A Knowledge Database for Applied Chemostratigraphy

data-quality-control_1

Data Quality Control – the Sum of Major Components

Christian Scheibe

Note: Due to the use of data tables in this article it may look odd on smaller screens, e.g.; mobile/cell phones.

For a quick data quality control, use the sum of the major components

One of the first things to do for estimating the quality of geochemical data is to have a look at the sum of the major components, i.e., the sum of oxides.

In theory, the sum of all components from a geochemical analysis should be 100%, which is seldom the case (unless the data are normalized to 100% ).

Why is that?

Geochemical analyses are reported in weight percent (wt%.).

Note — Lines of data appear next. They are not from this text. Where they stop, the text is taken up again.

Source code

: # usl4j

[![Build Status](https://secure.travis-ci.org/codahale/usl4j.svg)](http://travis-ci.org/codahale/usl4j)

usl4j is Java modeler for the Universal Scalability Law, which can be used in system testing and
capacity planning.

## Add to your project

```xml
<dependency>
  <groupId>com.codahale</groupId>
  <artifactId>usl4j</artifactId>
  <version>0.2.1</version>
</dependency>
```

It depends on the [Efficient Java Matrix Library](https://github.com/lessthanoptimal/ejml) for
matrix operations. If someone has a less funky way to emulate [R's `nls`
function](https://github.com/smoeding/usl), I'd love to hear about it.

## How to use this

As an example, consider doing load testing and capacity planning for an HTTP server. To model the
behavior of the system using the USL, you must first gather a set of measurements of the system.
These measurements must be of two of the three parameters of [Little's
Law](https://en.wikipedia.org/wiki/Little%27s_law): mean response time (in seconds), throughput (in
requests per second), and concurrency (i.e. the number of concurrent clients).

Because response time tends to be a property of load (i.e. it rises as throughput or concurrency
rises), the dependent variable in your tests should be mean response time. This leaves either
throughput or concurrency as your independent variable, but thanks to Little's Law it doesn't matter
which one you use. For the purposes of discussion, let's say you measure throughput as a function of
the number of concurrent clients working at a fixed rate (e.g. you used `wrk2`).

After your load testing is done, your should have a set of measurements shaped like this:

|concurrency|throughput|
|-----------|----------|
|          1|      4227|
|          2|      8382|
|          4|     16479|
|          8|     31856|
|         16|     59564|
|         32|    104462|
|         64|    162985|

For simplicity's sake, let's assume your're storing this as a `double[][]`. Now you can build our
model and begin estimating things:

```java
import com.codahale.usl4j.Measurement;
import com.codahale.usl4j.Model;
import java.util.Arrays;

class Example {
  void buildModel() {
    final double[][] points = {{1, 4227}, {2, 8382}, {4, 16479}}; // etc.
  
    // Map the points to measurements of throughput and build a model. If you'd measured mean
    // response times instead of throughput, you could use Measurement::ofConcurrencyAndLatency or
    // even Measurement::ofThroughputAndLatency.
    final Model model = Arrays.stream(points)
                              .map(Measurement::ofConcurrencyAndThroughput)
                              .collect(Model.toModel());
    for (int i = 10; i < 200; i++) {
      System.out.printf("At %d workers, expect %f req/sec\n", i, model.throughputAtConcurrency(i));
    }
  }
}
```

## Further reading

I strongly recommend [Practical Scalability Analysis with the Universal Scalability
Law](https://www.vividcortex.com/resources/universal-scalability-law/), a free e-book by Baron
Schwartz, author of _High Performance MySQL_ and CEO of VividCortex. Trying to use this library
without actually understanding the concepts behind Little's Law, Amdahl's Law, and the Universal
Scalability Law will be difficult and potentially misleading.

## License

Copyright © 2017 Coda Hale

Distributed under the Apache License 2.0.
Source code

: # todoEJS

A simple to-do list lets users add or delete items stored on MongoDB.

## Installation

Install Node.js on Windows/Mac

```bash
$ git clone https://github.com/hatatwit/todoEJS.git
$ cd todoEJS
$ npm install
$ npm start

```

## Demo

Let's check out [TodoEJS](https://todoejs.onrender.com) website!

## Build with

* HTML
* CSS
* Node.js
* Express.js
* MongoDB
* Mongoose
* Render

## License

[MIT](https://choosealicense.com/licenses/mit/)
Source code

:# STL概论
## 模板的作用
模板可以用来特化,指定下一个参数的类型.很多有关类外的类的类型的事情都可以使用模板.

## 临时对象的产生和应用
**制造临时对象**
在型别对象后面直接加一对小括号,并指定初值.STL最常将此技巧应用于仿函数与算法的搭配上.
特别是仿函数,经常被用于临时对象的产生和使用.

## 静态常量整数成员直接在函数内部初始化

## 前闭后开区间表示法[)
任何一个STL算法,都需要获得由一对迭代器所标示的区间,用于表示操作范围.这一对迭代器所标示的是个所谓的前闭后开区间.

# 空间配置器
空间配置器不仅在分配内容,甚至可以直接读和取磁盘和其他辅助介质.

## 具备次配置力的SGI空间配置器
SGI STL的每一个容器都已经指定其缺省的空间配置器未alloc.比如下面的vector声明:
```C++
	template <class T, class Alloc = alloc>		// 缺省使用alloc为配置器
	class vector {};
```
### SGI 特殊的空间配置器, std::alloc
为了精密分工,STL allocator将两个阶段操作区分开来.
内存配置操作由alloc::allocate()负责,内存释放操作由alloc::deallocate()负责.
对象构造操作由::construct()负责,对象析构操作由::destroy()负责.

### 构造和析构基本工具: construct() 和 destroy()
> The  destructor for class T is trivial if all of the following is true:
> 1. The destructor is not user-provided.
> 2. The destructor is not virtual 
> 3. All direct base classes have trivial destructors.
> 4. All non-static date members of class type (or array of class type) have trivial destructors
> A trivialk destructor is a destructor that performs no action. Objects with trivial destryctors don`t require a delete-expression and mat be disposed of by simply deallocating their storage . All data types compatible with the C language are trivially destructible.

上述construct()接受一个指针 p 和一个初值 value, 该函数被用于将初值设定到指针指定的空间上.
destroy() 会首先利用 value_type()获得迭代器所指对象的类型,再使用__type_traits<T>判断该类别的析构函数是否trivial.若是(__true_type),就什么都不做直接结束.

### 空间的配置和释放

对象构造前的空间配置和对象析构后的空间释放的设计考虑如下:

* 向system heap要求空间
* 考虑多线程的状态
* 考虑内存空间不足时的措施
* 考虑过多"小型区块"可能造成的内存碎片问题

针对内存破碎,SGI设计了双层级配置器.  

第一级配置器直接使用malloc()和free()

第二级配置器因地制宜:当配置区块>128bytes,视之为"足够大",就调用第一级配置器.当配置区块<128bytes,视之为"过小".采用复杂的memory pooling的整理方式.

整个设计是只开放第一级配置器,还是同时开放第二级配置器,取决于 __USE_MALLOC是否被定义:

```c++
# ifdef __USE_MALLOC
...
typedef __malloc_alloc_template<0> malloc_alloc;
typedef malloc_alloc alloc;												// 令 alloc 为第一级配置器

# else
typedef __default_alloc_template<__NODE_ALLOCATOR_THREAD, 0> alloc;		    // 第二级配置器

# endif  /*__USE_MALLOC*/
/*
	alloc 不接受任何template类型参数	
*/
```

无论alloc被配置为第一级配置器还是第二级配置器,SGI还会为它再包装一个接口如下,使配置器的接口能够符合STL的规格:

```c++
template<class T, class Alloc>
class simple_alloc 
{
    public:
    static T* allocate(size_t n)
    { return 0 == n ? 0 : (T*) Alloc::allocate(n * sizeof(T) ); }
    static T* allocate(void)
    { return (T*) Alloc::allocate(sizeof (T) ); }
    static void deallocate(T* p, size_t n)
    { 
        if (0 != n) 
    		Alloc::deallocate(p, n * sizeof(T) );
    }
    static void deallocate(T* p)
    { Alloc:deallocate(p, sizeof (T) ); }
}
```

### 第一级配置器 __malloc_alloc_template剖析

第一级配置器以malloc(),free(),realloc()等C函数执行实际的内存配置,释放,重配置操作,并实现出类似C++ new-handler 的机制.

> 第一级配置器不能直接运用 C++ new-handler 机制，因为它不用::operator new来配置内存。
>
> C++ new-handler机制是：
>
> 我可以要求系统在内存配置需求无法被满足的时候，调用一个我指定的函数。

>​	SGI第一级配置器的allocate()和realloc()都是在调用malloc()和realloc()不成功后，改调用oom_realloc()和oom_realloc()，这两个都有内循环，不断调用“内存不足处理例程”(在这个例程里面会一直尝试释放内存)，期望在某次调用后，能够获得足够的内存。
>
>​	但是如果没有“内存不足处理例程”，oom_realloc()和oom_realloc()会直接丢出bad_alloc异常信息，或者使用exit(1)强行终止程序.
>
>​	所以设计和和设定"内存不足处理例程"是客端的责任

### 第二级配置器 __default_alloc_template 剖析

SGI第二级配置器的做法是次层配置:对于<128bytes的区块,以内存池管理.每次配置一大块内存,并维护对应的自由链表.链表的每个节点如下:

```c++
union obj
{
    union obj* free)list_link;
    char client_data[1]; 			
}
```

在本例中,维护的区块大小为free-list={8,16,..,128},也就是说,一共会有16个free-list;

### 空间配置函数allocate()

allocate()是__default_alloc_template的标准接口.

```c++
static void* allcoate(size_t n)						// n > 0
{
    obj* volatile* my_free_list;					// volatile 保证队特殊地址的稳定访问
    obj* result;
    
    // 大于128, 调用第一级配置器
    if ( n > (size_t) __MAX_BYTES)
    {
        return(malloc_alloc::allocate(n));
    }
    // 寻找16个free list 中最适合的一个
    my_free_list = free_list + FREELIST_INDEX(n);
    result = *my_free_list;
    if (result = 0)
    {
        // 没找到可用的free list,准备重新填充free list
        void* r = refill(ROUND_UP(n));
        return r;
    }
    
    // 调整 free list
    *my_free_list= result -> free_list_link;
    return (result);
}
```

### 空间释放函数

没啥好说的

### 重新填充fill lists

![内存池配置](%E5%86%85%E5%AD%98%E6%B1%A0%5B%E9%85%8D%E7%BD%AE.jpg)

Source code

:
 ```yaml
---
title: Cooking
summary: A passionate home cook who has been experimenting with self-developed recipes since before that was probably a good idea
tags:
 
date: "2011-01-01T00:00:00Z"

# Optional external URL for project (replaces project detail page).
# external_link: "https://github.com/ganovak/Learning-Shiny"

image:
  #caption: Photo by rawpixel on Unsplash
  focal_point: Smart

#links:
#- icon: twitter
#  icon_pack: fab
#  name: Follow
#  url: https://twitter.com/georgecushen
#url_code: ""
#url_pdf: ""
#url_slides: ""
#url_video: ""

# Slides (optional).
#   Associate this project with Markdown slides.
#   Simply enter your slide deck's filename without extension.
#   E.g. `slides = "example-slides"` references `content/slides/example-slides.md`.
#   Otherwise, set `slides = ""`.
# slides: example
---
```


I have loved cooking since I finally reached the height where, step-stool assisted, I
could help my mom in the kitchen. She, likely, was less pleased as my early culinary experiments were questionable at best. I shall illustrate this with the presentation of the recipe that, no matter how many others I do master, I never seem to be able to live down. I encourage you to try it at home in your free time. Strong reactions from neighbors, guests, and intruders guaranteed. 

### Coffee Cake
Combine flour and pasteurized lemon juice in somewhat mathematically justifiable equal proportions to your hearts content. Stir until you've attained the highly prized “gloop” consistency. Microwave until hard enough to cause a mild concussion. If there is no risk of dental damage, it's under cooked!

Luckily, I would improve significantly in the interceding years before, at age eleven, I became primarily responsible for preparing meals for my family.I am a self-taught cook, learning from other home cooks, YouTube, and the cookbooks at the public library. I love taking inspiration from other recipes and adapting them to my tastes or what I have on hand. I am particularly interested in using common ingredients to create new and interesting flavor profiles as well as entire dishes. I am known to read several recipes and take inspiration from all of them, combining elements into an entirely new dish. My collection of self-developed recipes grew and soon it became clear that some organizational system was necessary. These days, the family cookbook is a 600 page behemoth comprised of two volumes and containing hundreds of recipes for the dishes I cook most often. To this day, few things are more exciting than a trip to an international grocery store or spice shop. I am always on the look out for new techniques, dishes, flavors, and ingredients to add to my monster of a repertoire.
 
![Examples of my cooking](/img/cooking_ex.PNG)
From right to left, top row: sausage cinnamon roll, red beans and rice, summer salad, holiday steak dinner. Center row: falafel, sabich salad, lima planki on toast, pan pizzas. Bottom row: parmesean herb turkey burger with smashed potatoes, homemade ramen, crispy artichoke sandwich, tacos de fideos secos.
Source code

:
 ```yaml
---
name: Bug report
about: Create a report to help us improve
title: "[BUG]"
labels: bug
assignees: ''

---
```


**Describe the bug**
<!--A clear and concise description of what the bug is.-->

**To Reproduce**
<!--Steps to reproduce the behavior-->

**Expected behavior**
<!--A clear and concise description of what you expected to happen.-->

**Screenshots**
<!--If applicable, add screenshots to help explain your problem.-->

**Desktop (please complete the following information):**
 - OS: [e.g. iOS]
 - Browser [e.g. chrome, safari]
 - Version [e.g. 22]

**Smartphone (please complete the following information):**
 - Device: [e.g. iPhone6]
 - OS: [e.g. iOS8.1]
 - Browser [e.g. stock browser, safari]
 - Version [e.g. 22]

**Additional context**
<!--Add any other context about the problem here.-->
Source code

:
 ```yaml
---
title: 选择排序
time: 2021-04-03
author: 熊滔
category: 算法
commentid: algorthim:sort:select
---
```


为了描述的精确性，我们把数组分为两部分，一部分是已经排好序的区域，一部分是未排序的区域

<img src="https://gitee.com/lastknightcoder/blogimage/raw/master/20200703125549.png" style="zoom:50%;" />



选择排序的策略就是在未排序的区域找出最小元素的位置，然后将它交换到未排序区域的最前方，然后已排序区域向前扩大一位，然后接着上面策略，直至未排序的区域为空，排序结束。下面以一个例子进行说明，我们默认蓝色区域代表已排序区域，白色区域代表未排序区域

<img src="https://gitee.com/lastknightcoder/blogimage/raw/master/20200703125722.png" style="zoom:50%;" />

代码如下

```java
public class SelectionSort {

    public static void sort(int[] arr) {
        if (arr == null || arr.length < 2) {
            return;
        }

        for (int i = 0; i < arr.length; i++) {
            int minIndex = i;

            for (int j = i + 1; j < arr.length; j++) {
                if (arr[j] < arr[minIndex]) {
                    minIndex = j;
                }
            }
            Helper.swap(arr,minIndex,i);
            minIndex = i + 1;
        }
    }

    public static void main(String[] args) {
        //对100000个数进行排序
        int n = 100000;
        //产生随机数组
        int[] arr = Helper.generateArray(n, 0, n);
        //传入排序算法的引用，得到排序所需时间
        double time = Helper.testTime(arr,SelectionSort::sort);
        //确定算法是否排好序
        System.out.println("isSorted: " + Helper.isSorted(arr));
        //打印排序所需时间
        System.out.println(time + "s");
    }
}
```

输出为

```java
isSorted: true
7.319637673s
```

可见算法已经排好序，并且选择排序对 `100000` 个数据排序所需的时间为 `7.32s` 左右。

There are chemical components that cannot be determined by the analytical instruments. For instance, with Inductively Coupled Plasma (ICP) and X-Ray Fluorescence (XRF) methods a range of elements are not detected, which include, besides others, the important constituents H, C, O. Therefore, chemical components like H2O, CO2, and organics (H-C-O combinations) are not measured, and thus missed out from the sum.

How to check the data quality with that knowledge?

The first step is to calculate the sum of all major components, e.g., the major elements in their oxide format. If the sum is between 80 and 100%, there is probably nothing to worry about. Values slightly higher than 100% can be due to calibrations being slightly out of range for some elements.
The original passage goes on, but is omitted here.